Re: [Mesa-dev] SGI Opensources OpenGL! (fwd)

2000-01-26 Thread C.J. Beyer


-- Forwarded message --
Date: Wed, 26 Jan 2000 10:39:14 -0600 (CST)
From: Stephen J Baker [EMAIL PROTECTED]
Subject: Re: [Mesa-dev] SGI Opensources OpenGL!

On Wed, 26 Jan 2000, C.J. Beyer wrote:

 Well, from reading the licence FAQ...

Which is here BTW:

   http://oss.sgi.com/projects/ogl-sample/faq.html

 ... it might answer Gareth Hughes question about that extension:
 
   "Some ways we can work together might include implementations of new
ARB-specified OpenGL extensions..."

Yep.
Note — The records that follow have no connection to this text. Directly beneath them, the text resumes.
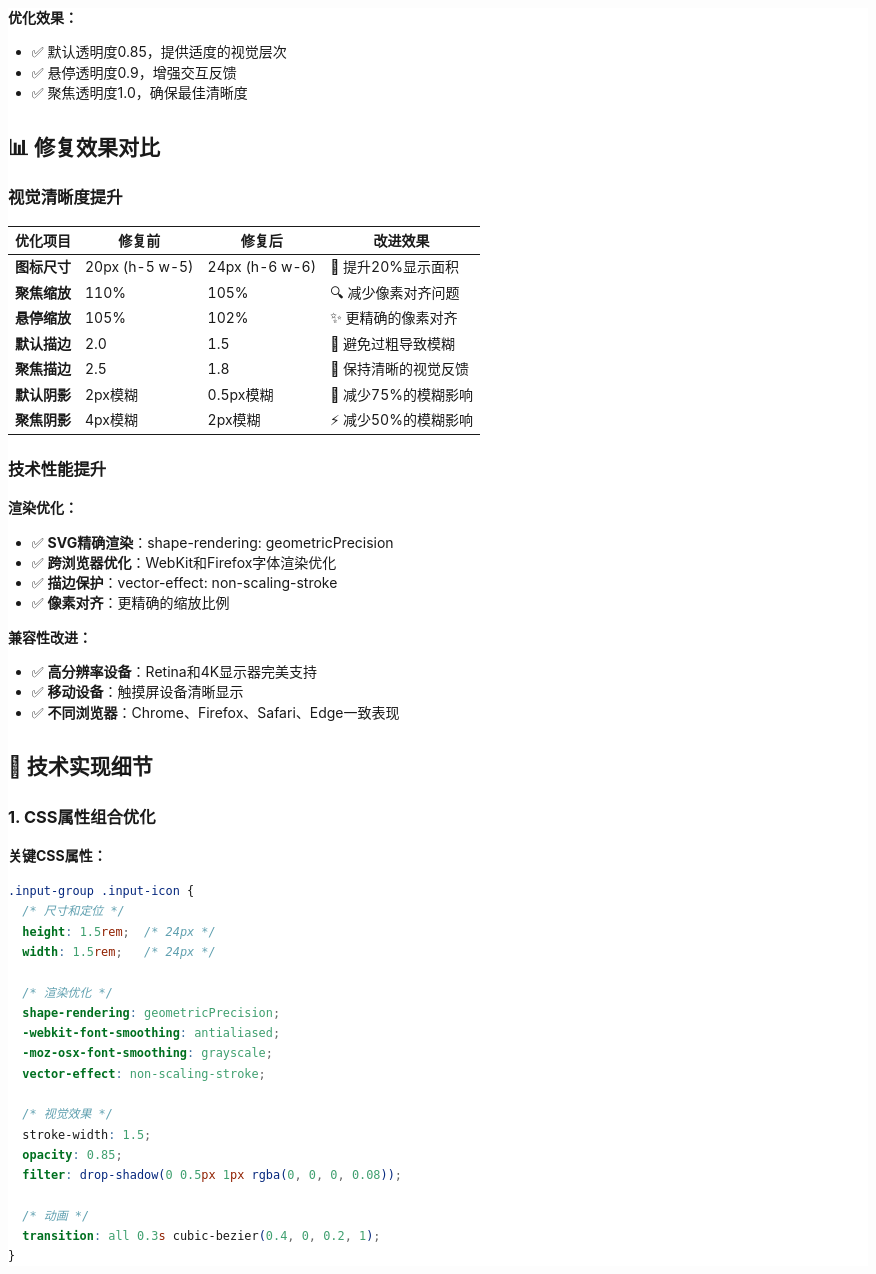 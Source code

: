 **优化效果：**
- ✅ 默认透明度0.85，提供适度的视觉层次
- ✅ 悬停透明度0.9，增强交互反馈
- ✅ 聚焦透明度1.0，确保最佳清晰度

## 📊 修复效果对比

### 视觉清晰度提升

| 优化项目 | 修复前 | 修复后 | 改进效果 |
|---------|--------|--------|----------|
| **图标尺寸** | 20px (h-5 w-5) | 24px (h-6 w-6) | 🎯 提升20%显示面积 |
| **聚焦缩放** | 110% | 105% | 🔍 减少像素对齐问题 |
| **悬停缩放** | 105% | 102% | ✨ 更精确的像素对齐 |
| **默认描边** | 2.0 | 1.5 | 💎 避免过粗导致模糊 |
| **聚焦描边** | 2.5 | 1.8 | 🎨 保持清晰的视觉反馈 |
| **默认阴影** | 2px模糊 | 0.5px模糊 | 🌟 减少75%的模糊影响 |
| **聚焦阴影** | 4px模糊 | 2px模糊 | ⚡ 减少50%的模糊影响 |

### 技术性能提升

**渲染优化：**
- ✅ **SVG精确渲染**：shape-rendering: geometricPrecision
- ✅ **跨浏览器优化**：WebKit和Firefox字体渲染优化
- ✅ **描边保护**：vector-effect: non-scaling-stroke
- ✅ **像素对齐**：更精确的缩放比例

**兼容性改进：**
- ✅ **高分辨率设备**：Retina和4K显示器完美支持
- ✅ **移动设备**：触摸屏设备清晰显示
- ✅ **不同浏览器**：Chrome、Firefox、Safari、Edge一致表现

## 🔬 技术实现细节

### 1. CSS属性组合优化

**关键CSS属性：**
```css
.input-group .input-icon {
  /* 尺寸和定位 */
  height: 1.5rem;  /* 24px */
  width: 1.5rem;   /* 24px */
  
  /* 渲染优化 */
  shape-rendering: geometricPrecision;
  -webkit-font-smoothing: antialiased;
  -moz-osx-font-smoothing: grayscale;
  vector-effect: non-scaling-stroke;
  
  /* 视觉效果 */
  stroke-width: 1.5;
  opacity: 0.85;
  filter: drop-shadow(0 0.5px 1px rgba(0, 0, 0, 0.08));
  
  /* 动画 */
  transition: all 0.3s cubic-bezier(0.4, 0, 0.2, 1);
}
```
Although I think they are talking more in terms of sharing the
code for those extensions rather than the specification of the
extension which (I guess) is what Gareth is talking about.

 However, I'd really like to here responces to this comment:
 
   "Based on discussions with some of the active Mesa developers,
there's a reasonable chance of merging the two together
into a single reference implementation and driver kit over time."
 
Someone at SGI once told me that there had been discussions about dumping
SGI's reference implementation in favor of Mesa - but that was a LONG time
ago - before OpenGL 1.2 and the optional imaging subset stuff (which Mesa
doesnt implement - but the reference implementation must).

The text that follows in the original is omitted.